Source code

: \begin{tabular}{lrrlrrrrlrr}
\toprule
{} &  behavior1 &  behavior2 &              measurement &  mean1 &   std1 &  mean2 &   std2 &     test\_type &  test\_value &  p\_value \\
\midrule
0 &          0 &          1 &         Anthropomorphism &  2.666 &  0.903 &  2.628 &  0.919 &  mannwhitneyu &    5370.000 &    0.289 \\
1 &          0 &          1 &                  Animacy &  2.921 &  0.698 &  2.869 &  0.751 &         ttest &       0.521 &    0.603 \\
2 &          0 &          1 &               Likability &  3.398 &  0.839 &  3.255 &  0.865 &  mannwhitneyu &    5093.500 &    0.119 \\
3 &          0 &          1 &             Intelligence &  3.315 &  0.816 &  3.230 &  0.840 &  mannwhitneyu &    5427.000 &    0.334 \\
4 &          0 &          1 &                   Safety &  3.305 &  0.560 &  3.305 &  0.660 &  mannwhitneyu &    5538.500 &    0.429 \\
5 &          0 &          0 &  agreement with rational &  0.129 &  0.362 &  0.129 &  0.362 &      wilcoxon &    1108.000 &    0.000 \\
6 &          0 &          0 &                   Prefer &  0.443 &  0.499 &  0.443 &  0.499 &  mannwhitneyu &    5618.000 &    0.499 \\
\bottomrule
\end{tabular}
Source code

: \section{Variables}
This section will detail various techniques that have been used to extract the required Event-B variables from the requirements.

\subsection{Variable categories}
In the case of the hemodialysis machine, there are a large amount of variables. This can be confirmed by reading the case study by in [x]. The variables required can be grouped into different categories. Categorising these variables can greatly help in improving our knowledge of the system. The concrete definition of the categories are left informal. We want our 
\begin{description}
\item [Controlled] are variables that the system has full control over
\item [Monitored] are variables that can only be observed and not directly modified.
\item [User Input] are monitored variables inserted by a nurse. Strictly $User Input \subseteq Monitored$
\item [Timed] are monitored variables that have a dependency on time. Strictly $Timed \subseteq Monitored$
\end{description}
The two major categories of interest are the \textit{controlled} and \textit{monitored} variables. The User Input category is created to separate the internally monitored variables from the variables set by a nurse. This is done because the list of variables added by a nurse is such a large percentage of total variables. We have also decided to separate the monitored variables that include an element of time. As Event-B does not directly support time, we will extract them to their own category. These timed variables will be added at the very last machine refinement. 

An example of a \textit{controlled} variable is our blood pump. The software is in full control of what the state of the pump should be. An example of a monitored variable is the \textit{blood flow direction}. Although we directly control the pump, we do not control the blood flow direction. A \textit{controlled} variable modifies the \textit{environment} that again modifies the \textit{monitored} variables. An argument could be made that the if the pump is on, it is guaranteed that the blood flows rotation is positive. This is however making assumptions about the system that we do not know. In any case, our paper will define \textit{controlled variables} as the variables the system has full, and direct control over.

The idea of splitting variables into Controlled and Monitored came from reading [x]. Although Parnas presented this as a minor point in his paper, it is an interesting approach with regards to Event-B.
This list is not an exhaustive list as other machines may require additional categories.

**********

• To do: Reproduce word for word the material above, starting with the line that has "In the case" and stopping after the line that has "not directly modified.".

• Answer section:
In the case of the hemodialysis machine, there are a large amount of variables. This can be confirmed by reading the case study by in [x]. The variables required can be grouped into different categories. Categorising these variables can greatly help in improving our knowledge of the system. The concrete definition of the categories are left informal. We want our 
\begin{description}
\item [Controlled] are variables that the system has full control over
\item [Monitored] are variables that can only be observed and not directly modified.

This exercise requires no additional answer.